Portrait de l'immortel Liu Xiaobo, l’homme qui défia Pékin
Publié le 04-06-2019 à 14h17 - Mis à jour le 04-06-2019 à 15h55
:focal(843.5x429:853.5x419)/cloudfront-eu-central-1.images.arcpublishing.com/ipmgroup/RRTAVHMSI5BFPFNMQRYM5OSJYI.jpg)
Le journaliste Pierre Haski ressuscite le prix Nobel de la paix, figure tutélaire de Tian’anmen. Sur Arte, ce mardi soir, à 22 h 55. Le régime chinois aura tout fait que pour la planète entière oublie ce 4 juin 1989 : censure totale d’Internet et interdiction de commémoration. Raison de plus pour regarder Liu Xiaobo, l’homme qui a défié Pékin, un portrait à vif du dissident chinois au cœur du mouvement de la place Tian’anmen marquée par le massacre dans la nuit du 3 au 4 juin, il y a 30 ans. En partant de son interview qui a valeur de testament - donnée en 2008 à François Cauwel, à l’occasion des JO de Pékin - Pierre Haski, journaliste et chroniqueur géopolitique pour le 7/9 de France Inter, a retrouvé ses proches et sa veuve, la poétesse Liu Xia, exilée en Allemagne. Hommage à un homme puissant par son rayonnement.

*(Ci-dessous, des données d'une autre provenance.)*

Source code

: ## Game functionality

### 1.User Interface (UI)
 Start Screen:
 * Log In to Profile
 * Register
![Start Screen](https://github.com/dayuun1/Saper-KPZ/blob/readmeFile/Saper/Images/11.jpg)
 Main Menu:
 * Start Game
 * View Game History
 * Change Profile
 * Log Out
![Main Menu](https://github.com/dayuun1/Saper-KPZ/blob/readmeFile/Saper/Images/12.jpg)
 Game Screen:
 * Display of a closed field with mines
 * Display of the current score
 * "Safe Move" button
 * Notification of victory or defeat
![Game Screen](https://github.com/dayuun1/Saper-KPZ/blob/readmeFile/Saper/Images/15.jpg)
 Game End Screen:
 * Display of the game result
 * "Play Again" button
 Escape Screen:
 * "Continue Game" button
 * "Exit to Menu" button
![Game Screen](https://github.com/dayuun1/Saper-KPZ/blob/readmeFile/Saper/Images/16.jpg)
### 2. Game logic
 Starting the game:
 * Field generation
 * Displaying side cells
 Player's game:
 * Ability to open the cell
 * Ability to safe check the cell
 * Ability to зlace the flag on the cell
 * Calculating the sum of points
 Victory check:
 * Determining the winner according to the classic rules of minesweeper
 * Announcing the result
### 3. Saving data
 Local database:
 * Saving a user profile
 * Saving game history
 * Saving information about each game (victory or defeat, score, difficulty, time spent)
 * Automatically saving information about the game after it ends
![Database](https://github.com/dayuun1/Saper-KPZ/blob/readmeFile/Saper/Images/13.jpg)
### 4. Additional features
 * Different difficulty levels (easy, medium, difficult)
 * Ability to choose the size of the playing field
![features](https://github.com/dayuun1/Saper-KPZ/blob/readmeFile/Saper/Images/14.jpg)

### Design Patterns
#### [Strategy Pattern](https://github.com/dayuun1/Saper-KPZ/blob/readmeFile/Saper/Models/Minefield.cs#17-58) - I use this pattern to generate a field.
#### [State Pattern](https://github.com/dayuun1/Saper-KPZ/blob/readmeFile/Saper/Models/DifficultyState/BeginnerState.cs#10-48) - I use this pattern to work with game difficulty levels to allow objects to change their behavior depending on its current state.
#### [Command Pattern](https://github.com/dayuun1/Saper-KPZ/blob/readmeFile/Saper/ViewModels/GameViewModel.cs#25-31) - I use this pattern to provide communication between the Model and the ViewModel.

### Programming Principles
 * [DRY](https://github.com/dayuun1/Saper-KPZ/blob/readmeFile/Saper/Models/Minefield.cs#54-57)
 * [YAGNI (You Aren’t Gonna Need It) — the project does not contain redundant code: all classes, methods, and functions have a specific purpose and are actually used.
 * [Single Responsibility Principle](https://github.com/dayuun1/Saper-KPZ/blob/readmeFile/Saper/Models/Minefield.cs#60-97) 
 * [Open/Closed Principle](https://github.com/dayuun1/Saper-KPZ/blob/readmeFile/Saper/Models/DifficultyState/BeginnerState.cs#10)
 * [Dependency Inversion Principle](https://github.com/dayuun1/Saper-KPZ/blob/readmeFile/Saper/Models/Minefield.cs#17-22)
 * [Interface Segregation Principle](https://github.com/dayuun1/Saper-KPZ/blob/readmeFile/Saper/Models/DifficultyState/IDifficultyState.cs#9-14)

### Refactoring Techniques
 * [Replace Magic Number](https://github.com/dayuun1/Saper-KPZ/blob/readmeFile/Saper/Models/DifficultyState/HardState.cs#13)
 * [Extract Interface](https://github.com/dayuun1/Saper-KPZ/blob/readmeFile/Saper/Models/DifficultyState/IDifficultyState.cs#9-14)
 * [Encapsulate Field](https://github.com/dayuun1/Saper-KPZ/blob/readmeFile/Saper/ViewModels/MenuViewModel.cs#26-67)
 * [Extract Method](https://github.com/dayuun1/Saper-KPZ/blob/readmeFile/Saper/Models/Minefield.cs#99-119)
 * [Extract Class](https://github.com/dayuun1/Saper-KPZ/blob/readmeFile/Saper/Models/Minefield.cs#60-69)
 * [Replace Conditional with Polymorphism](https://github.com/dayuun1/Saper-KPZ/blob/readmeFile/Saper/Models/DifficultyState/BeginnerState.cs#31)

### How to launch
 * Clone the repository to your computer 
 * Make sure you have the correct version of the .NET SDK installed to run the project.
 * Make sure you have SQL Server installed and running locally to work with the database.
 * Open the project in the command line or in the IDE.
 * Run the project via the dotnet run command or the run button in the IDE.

Quand avez-vous rencontré Liu Xiaobo ?
Quand j’étais correspondant à Pékin pour Libération, entre 2000 et 2006. Il est venu à ma soirée d’adieu alors qu’il avait interdiction de rencontrer la presse, à l’époque. J’avais privatisé un bar, à Pékin, et invité plein de journalistes. Liu l’avait appris. Il était venu alors qu’il y avait des policiers en civil devant la porte du bar. C’était en janvier. Il faisait froid. Il avait mis un bonnet de laine et une écharpe. Il était passé avec des amis en éclatant de rire, un peu comme des gens qui ont trop bu. Ils sont rentrés et les policiers n’ont rien vu. Il s’est retrouvé à l’intérieur, au beau milieu des 40 journalistes alors qu’il avait interdiction complète d’en rencontrer. Ça résume le personnage, ses petits comme ses grands défis, son côté Robin des Bois qui joue en permanence avec l’interdit.

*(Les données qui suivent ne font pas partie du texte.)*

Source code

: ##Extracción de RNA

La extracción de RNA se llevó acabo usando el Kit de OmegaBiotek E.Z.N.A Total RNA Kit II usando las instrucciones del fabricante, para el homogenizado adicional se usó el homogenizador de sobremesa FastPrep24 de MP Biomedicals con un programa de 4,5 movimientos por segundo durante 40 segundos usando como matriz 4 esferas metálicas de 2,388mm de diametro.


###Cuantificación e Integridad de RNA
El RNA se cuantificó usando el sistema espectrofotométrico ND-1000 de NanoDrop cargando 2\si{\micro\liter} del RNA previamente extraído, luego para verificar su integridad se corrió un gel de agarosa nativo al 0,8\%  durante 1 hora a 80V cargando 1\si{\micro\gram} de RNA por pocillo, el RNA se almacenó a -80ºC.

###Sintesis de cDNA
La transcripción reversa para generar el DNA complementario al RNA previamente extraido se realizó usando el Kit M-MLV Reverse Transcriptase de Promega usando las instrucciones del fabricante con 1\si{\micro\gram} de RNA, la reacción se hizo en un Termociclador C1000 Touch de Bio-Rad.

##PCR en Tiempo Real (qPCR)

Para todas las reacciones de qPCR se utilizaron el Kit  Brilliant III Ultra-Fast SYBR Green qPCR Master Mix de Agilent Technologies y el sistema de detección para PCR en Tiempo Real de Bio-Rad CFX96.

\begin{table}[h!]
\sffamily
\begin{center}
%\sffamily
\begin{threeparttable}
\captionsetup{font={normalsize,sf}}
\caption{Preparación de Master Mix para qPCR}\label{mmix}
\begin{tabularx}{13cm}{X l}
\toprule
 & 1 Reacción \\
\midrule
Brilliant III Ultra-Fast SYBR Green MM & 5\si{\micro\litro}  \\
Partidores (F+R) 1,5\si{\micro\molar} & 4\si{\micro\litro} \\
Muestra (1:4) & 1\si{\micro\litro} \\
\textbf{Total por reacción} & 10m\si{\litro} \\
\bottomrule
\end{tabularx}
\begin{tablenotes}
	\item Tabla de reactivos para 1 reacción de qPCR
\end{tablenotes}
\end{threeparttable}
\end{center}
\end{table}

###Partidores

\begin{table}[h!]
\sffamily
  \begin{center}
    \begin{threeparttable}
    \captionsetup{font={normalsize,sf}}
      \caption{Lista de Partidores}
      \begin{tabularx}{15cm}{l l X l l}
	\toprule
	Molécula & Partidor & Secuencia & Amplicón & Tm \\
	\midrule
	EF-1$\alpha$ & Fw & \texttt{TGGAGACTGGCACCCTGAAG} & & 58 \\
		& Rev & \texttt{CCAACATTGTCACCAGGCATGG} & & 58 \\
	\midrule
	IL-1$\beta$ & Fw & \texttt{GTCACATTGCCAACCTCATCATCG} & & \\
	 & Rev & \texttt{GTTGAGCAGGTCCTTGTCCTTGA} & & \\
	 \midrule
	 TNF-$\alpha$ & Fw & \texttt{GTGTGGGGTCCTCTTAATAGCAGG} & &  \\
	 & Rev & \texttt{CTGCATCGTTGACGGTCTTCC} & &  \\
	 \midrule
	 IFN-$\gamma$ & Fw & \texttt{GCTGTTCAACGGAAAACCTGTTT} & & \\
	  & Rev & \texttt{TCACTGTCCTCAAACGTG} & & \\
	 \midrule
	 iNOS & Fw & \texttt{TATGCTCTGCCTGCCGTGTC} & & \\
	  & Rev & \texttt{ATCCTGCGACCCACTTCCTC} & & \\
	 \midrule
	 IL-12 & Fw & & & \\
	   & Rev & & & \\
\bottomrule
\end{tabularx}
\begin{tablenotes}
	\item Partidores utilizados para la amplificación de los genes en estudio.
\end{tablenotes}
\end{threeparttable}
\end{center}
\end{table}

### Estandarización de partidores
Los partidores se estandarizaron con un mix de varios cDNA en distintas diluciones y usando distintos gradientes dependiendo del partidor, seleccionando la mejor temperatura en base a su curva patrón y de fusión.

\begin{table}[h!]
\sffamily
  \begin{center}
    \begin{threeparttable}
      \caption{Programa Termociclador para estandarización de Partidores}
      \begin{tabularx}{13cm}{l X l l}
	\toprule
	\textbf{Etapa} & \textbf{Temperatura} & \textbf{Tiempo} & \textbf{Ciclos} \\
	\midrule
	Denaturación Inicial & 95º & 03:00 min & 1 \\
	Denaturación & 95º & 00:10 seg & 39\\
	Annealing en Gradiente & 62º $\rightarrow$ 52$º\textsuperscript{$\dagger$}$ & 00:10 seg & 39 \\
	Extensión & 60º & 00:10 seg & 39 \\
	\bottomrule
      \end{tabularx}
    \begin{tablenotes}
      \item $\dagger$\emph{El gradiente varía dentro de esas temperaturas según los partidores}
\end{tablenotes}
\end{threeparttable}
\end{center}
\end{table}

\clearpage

Qu’est-ce qui vous a frappé chez lui ?
Il m’a fait penser à deux autres personnes que j’ai rencontrées : Steve Biko, à l’époque de l’Apartheid en Afrique du Sud, mort sous la torture et Thomas Sankara, président du Burkina Faso. Ce n’était pas simplement un activiste. C’est quelqu’un qui a réfléchi, qui a lu, qui a construit une pensée autonome. Il avait cette dimension humaine incroyable qui pouvait être repoussante, parce qu’il était cash. Il pouvait dire leurs quatre vérités aux gens, à ses amis, ceux que j’interviewe et dont je parle dans mon livre (Liu Xiaobo - L’homme qui a défié Pékin, coédité par Arte Éditions et Hikari Éditions, NdlR). Et ensuite, ils pouvaient devenir amis pour la vie.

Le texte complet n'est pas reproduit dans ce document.